The Fourth World is the second studio album and major label debut by the Los Angeles band Kara's Flowers, who later achieved greater success under the name Maroon 5. The album contains 11 tracks, plus one bonus track on the Japanese edition.

The band, which had previously self-released an album called We Like Digging? (1995), signed with Reprise Records and released The Fourth World album on August 19, 1997. However, the band had little success with the album and parted with the record label two years later.  
 
The band continued to explore different musical styles until finally coming together again with James Valentine under the name Maroon 5.

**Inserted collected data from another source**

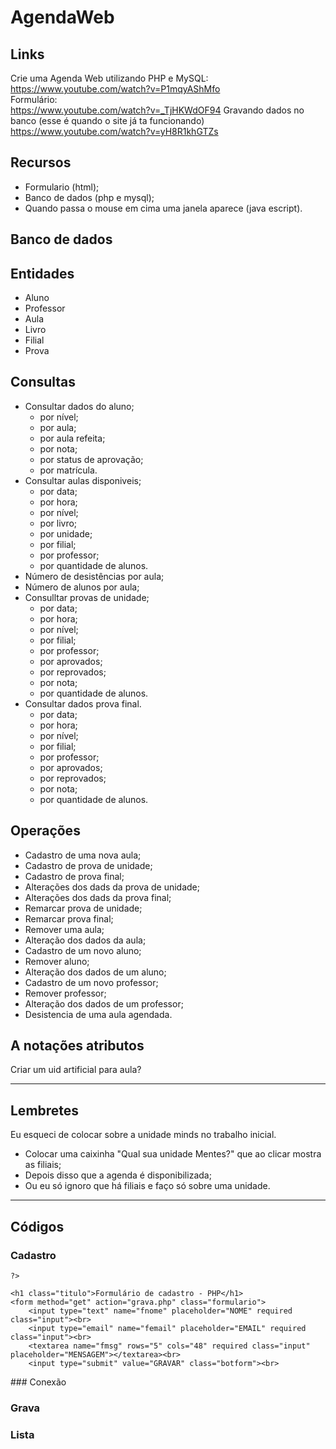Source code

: # AgendaWeb
## Links
Crie uma Agenda Web utilizando PHP e MySQL: <br>
https://www.youtube.com/watch?v=P1mqyAShMfo <br>
Formulário: <br>
https://www.youtube.com/watch?v=_TjHKWdOF94
Gravando dados no banco (esse é quando o site já ta funcionando)
https://www.youtube.com/watch?v=yH8R1khGTZs

## Recursos
* Formulario (html);
* Banco de dados (php e mysql);
* Quando passa o mouse em cima uma janela aparece (java escript).

## Banco de dados
## Entidades
* Aluno
* Professor
* Aula
* Livro
* Filial
* Prova

## Consultas
* Consultar dados do aluno;
  * por nível;
  * por aula;
  * por aula refeita;
  * por nota;
  * por status de aprovação;
  * por matrícula.
* Consultar aulas disponiveis;
  * por data;
  * por hora;
  * por nível;
  * por livro;
  * por unidade;
  * por filial;
  * por professor;
  * por quantidade de alunos.
* Número de desistências por aula;
* Número de alunos por aula;
* Consulltar provas de unidade;
  * por data;
  * por hora;
  * por nível;
  * por filial;
  * por professor;
  * por aprovados;
  * por reprovados;
  * por nota;
  * por quantidade de alunos.
* Consultar dados prova final.
  * por data;
  * por hora;
  * por nível;
  * por filial;
  * por professor;
  * por aprovados;
  * por reprovados;
  * por nota;
  * por quantidade de alunos.

## Operações
* Cadastro de uma nova aula;
* Cadastro de prova de unidade;
* Cadastro de prova final;
* Alterações dos dads da prova de unidade;
* Alterações dos dads da prova final;
* Remarcar prova de unidade;
* Remarcar prova final;
* Remover uma aula;
* Alteração dos dados da aula;
* Cadastro de um novo aluno;
* Remover aluno;
* Alteração dos dados de um aluno;
* Cadastro de um novo professor;
* Remover professor;
* Alteração dos dados de um professor;
* Desistencia de uma aula agendada.

## A notações atributos
Criar um uid artificial para aula?

---

## Lembretes
Eu esqueci de colocar sobre a unidade minds no trabalho inicial.
  * Colocar uma caixinha "Qual sua unidade Mentes?" que ao clicar mostra as filiais;
  * Depois disso que a agenda é disponibilizada;
  * Ou eu só ignoro que há filiais e faço só sobre uma unidade.
  
---

## Códigos

### Cadastro

<!DOCTYPE html>
<html lang="en">
<head>
<meta charset="UTF-8">
<meta name="viewport"content="width=device-width, initial-scale="1.0">
<title>Mentes</title>
</head>
<body>
    <?php
        //Conxão com o banco
        $db = new PDO("mysql:host=localhost;dbname=mentes;charset=utf8","root","");
 
    ?>
</body>
<body>

    <h1 class="titulo">Formulário de cadastro - PHP</h1>
    <form method="get" action="grava.php" class="formulario">
        <input type="text" name="fnome" placeholder="NOME" required class="input"><br>
        <input type="email" name="femail" placeholder="EMAIL" required class="input"><br>
        <textarea name="fmsg" rows="5" cols="48" required class="input" placeholder="MENSAGEM"></textarea><br>
        <input type="submit" value="GRAVAR" class="botform"><br>

</body>        
</html>
### Conexão

<?php
    $conexao=myslqi_connect("localhost", "root", "", "mentes");
?>

### Grava

<?php
    include("conexao.php");

    $recnome=$_GET["fnome"];
    $recemail=$_GET["femail"];
    $recmsg=$_GET["fmsg"];

    mysqli_query($conexao, "insert into dados (nome, email, msg) values ("recnome", "recemail", "recmsg")");

    header("location:lista.php");
?>

### Lista


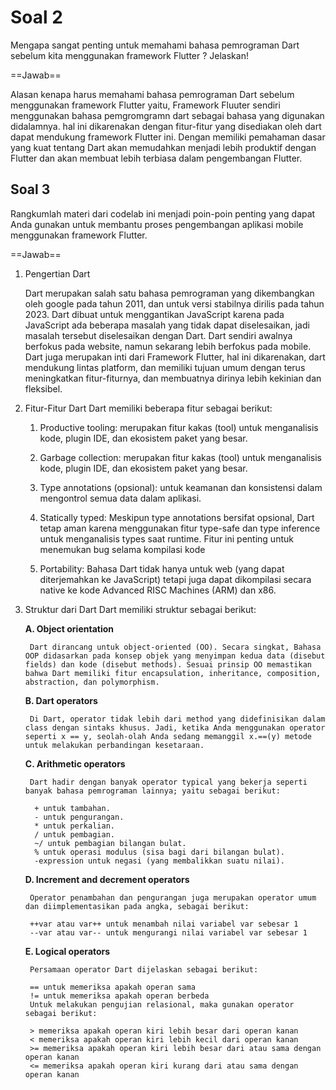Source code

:

# **Soal 2**
Mengapa sangat penting untuk memahami bahasa pemrograman Dart sebelum kita menggunakan framework Flutter ? Jelaskan!

==Jawab==

Alasan kenapa harus memahami bahasa pemrograman Dart sebelum menggunakan framework Flutter yaitu, Framework Fluuter sendiri menggunakan bahasa pemgromgramn dart sebagai bahasa yang digunakan didalamnya. hal ini dikarenakan dengan fitur-fitur yang disediakan oleh dart dapat mendukung framework Flutter ini. Dengan memiliki pemahaman dasar yang kuat tentang Dart akan memudahkan menjadi lebih produktif dengan Flutter dan akan membuat lebih terbiasa dalam pengembangan Flutter.



## **Soal 3**
Rangkumlah materi dari codelab ini menjadi poin-poin penting yang dapat Anda gunakan untuk membantu proses pengembangan aplikasi mobile menggunakan framework Flutter.

==Jawab==
1. Pengertian Dart
   
   Dart merupakan salah satu bahasa pemrograman yang        dikembangkan oleh google pada tahun 2011, dan untuk versi stabilnya dirilis pada tahun 2023. Dart dibuat untuk menggantikan JavaScript karena pada JavaScript ada beberapa masalah yang tidak dapat diselesaikan, jadi masalah tersebut diselesaikan dengan Dart. Dart sendiri awalnya berfokus pada website, namun sekarang lebih berfokus pada mobile. Dart juga merupakan inti dari Framework Flutter, hal ini dikarenakan, dart mendukung lintas platform, dan memiliki tujuan umum dengan terus meningkatkan fitur-fiturnya, dan membuatnya dirinya lebih kekinian dan fleksibel.

2. Fitur-Fitur Dart
   Dart memiliki beberapa fitur sebagai berikut:
   1. Productive tooling:
   merupakan fitur kakas (tool) untuk menganalisis kode, plugin IDE, dan ekosistem paket yang besar.

   2. Garbage collection:
   merupakan fitur kakas (tool) untuk menganalisis kode, plugin IDE, dan ekosistem paket yang besar.

   3. Type annotations (opsional):
   untuk keamanan dan konsistensi dalam mengontrol semua data dalam aplikasi.

   4. Statically typed: Meskipun type annotations bersifat opsional, Dart tetap aman karena menggunakan fitur type-safe dan type inference untuk menganalisis types saat runtime. Fitur ini penting untuk menemukan bug selama kompilasi kode
   5. Portability: Bahasa Dart tidak hanya untuk web (yang dapat diterjemahkan ke JavaScript) tetapi juga dapat dikompilasi secara native ke kode Advanced RISC Machines (ARM) dan x86.

3. Struktur dari Dart
   Dart memiliki struktur sebagai berikut:

   **A. Object orientation**

        Dart dirancang untuk object-oriented (OO). Secara singkat, Bahasa OOP didasarkan pada konsep objek yang menyimpan kedua data (disebut fields) dan kode (disebut methods). Sesuai prinsip OO memastikan bahwa Dart memiliki fitur encapsulation, inheritance, composition, abstraction, dan polymorphism.

   **B. Dart operators**

        Di Dart, operator tidak lebih dari method yang didefinisikan dalam class dengan sintaks khusus. Jadi, ketika Anda menggunakan operator seperti x == y, seolah-olah Anda sedang memanggil x.==(y) metode untuk melakukan perbandingan kesetaraan.

   **C. Arithmetic operators**

        Dart hadir dengan banyak operator typical yang bekerja seperti banyak bahasa pemrograman lainnya; yaitu sebagai berikut:

         + untuk tambahan.
         - untuk pengurangan.
         * untuk perkalian.
         / untuk pembagian.
         ~/ untuk pembagian bilangan bulat. 
         % untuk operasi modulus (sisa bagi dari bilangan bulat).
         -expression untuk negasi (yang membalikkan suatu nilai).

   **D. Increment and decrement operators**

        Operator penambahan dan pengurangan juga merupakan operator umum dan diimplementasikan pada angka, sebagai berikut:

        ++var atau var++ untuk menambah nilai variabel var sebesar 1
        --var atau var-- untuk mengurangi nilai variabel var sebesar 1

   **E. Logical operators**
   
        Persamaan operator Dart dijelaskan sebagai berikut:

        == untuk memeriksa apakah operan sama
        != untuk memeriksa apakah operan berbeda
        Untuk melakukan pengujian relasional, maka gunakan operator sebagai berikut:

        > memeriksa apakah operan kiri lebih besar dari operan kanan
        < memeriksa apakah operan kiri lebih kecil dari operan kanan
        >= memeriksa apakah operan kiri lebih besar dari atau sama dengan operan kanan
        <= memeriksa apakah operan kiri kurang dari atau sama dengan operan kanan

   
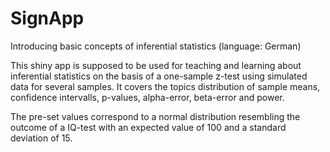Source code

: # SignApp
Introducing basic concepts of inferential statistics (language: German)

This shiny app is supposed to be used for teaching and learning about inferential statistics on the basis of a one-sample z-test using simulated data for several samples. It covers the topics distribution of sample means, confidence intervalls, p-values, alpha-error, beta-error and power.

The pre-set values correspond to a normal distribution resembling the outcome of a IQ-test with an expected value of 100 and a standard deviation of 15.
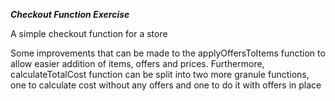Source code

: ***Checkout Function Exercise***

A simple checkout function for a store

Some improvements that can be made to the applyOffersToItems function to allow easier addition of items, offers and prices. 
Furthermore, calculateTotalCost function can be split into two more granule functions, one to calculate cost without any offers and one to do it with offers in place

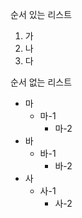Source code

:순서 있는 리스트
1. 가
0. 나
3. 다

순서 없는 리스트
* 마
  * 마-1
    * 마-2
* 바
  * 바-1
    * 바-2
* 사
  * 사-1
    * 사-2
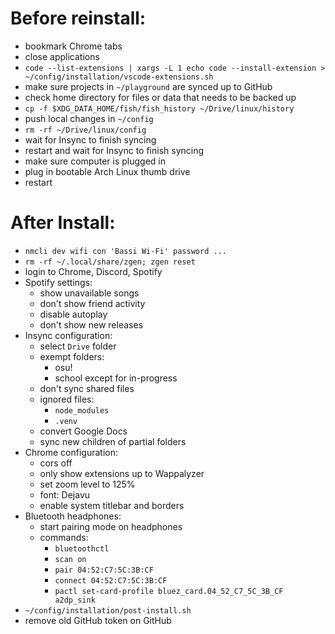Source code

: # Before reinstall:
  * bookmark Chrome tabs
  * close applications
  * `code --list-extensions | xargs -L 1 echo code --install-extension > ~/config/installation/vscode-extensions.sh`
  * make sure projects in `~/playground` are synced up to GitHub
  * check home directory for files or data that needs to be backed up
  * `cp -f $XDG_DATA_HOME/fish/fish_history ~/Drive/linux/history`
  * push local changes in `~/config`
  * `rm -rf ~/Drive/linux/config`
  * wait for Insync to finish syncing
  * restart and wait for Insync to finish syncing
  * make sure computer is plugged in
  * plug in bootable Arch Linux thumb drive
  * restart

# After Install:
  * `nmcli dev wifi con 'Bassi Wi-Fi' password ...`
  * `rm -rf ~/.local/share/zgen; zgen reset`
  * login to Chrome, Discord, Spotify
  * Spotify settings:
    * show unavailable songs
    * don't show friend activity
    * disable autoplay
    * don't show new releases
  * Insync configuration:
    * select `Drive` folder
    * exempt folders:
      * osu!
      * school except for in-progress
    * don't sync shared files
    * ignored files:
      * `node_modules`
      * `.venv`
    * convert Google Docs
    * sync new children of partial folders
  * Chrome configuration:
    * cors off
    * only show extensions up to Wappalyzer
    * set zoom level to 125%
    * font: Dejavu
    * enable system titlebar and borders
  * Bluetooth headphones:
    * start pairing mode on headphones
    * commands:
      * `bluetoothctl`
      * `scan on`
      * `pair 04:52:C7:5C:3B:CF`
      * `connect 04:52:C7:5C:3B:CF`
      * `pactl set-card-profile bluez_card.04_52_C7_5C_3B_CF a2dp_sink`
  * `~/config/installation/post-install.sh`
  * remove old GitHub token on GitHub

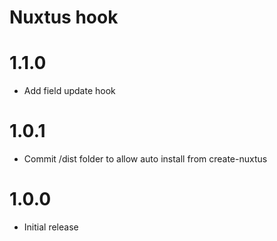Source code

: # Nuxtus hook

# 1.1.0

- Add field update hook

# 1.0.1

- Commit /dist folder to allow auto install from create-nuxtus

# 1.0.0

- Initial release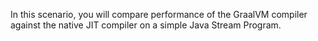 In this scenario, you will compare performance of the GraalVM compiler against the native JIT compiler on a simple Java Stream Program.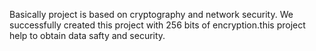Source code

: Basically project is based on cryptography and network security. We successfully created this project with 256 bits of encryption.this project help to obtain data safty and security. 

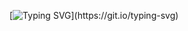 [![Typing SVG](https://readme-typing-svg.demolab.com?font=Fira+Code&size=25&pause=1000&center=true&vCenter=true&width=1500&height=40&lines=Hey+there%2C+my+name+is+Aayam+Raj+Shakya!;A+computer+science+student%2C+an+undergraduate+researcher%2C+and+an+aspiring+AI%2FML+engineer.)](https://git.io/typing-svg)
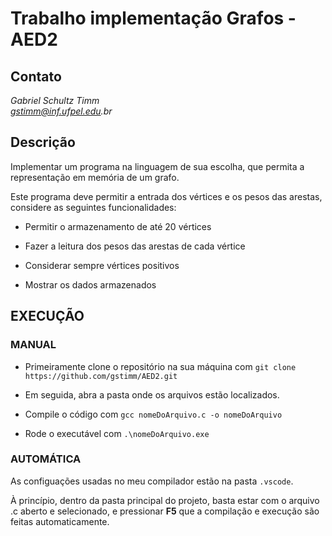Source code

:# Trabalho implementação Grafos - AED2

## Contato

_Gabriel Schultz Timm<br>
gstimm@inf.ufpel.edu.br_

## Descrição

Implementar um programa na linguagem de sua escolha, que permita a representação em memória de um grafo.

Este programa deve permitir a entrada dos vértices e os pesos das arestas, considere as seguintes funcionalidades:

- Permitir o armazenamento de até 20 vértices

- Fazer a leitura dos pesos das arestas de cada vértice

- Considerar sempre vértices positivos

- Mostrar os dados armazenados

## EXECUÇÃO

### MANUAL

- Primeiramente clone o repositório na sua máquina com `git clone https://github.com/gstimm/AED2.git`

- Em seguida, abra a pasta onde os arquivos estão localizados.

- Compile o código com `gcc nomeDoArquivo.c -o nomeDoArquivo`

- Rode o executável com `.\nomeDoArquivo.exe`

### AUTOMÁTICA

As configuações usadas no meu compilador estão na pasta `.vscode`.

À princípio, dentro da pasta principal do projeto, basta estar com o arquivo .c aberto e selecionado, e pressionar **F5** que a compilação e execução são feitas automaticamente.

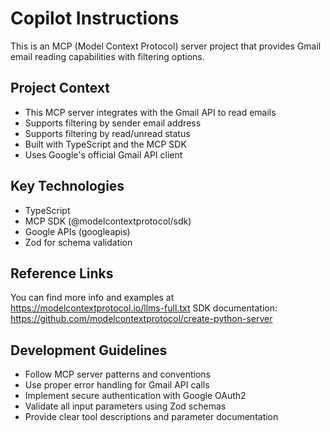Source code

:# Copilot Instructions

<!-- Use this file to provide workspace-specific custom instructions to Copilot. For more details, visit https://code.visualstudio.com/docs/copilot/copilot-customization#_use-a-githubcopilotinstructionsmd-file -->

This is an MCP (Model Context Protocol) server project that provides Gmail email reading capabilities with filtering options.

## Project Context

- This MCP server integrates with the Gmail API to read emails
- Supports filtering by sender email address
- Supports filtering by read/unread status
- Built with TypeScript and the MCP SDK
- Uses Google's official Gmail API client

## Key Technologies

- TypeScript
- MCP SDK (@modelcontextprotocol/sdk)
- Google APIs (googleapis)
- Zod for schema validation

## Reference Links

You can find more info and examples at https://modelcontextprotocol.io/llms-full.txt
SDK documentation: https://github.com/modelcontextprotocol/create-python-server

## Development Guidelines

- Follow MCP server patterns and conventions
- Use proper error handling for Gmail API calls
- Implement secure authentication with Google OAuth2
- Validate all input parameters using Zod schemas
- Provide clear tool descriptions and parameter documentation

On January 24, 2020, a limited edition of the album was released, with a marbled blue vinyl.

Singles 
The lead single, "Soap Disco", was released on July 22, 1997. A music video was produced for the single, depicting the group walking through a park and performing in an orange and green room. A storm appears at the end of the video. The video was directed by Mark Kohr (who has directed music videos for Alanis Morissette and Green Day). The video made an airplay on 120 Minutes.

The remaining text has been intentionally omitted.